# [EXERCISE REQUIREMENTS]
Copy out, from the entries below, each line holding the string "Innovation".

# [AVAILABLE DATA]
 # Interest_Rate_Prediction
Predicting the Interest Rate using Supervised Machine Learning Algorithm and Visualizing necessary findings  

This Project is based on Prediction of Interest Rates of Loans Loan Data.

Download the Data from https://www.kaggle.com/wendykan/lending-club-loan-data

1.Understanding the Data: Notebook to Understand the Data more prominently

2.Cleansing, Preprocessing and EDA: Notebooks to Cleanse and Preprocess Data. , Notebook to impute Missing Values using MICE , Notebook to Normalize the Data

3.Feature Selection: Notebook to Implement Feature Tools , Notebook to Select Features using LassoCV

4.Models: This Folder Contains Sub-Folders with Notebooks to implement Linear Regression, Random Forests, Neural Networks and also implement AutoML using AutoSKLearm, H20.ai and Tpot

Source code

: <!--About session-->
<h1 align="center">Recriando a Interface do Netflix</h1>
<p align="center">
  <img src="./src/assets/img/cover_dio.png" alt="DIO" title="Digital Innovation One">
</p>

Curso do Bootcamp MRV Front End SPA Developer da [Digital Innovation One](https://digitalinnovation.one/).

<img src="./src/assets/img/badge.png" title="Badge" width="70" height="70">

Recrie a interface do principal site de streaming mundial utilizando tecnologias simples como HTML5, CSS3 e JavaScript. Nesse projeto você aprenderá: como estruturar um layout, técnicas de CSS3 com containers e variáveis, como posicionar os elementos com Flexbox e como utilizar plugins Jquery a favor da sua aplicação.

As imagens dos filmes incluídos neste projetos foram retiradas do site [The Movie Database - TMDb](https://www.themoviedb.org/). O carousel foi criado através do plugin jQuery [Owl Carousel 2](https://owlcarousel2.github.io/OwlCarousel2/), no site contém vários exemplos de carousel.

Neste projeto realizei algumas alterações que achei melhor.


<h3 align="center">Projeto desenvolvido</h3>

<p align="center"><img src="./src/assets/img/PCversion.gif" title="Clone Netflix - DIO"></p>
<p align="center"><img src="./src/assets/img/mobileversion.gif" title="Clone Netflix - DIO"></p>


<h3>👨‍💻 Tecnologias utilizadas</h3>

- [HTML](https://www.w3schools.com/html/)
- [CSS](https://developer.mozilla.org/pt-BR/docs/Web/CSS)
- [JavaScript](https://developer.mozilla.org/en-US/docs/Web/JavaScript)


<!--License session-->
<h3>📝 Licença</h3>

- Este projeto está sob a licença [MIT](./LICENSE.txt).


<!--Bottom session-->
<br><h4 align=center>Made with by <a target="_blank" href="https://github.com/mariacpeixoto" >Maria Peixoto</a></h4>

# [TASK ANSWER]
  <img src="./src/assets/img/cover_dio.png" alt="DIO" title="Digital Innovation One">
Curso do Bootcamp MRV Front End SPA Developer da [Digital Innovation One](https://digitalinnovation.one/).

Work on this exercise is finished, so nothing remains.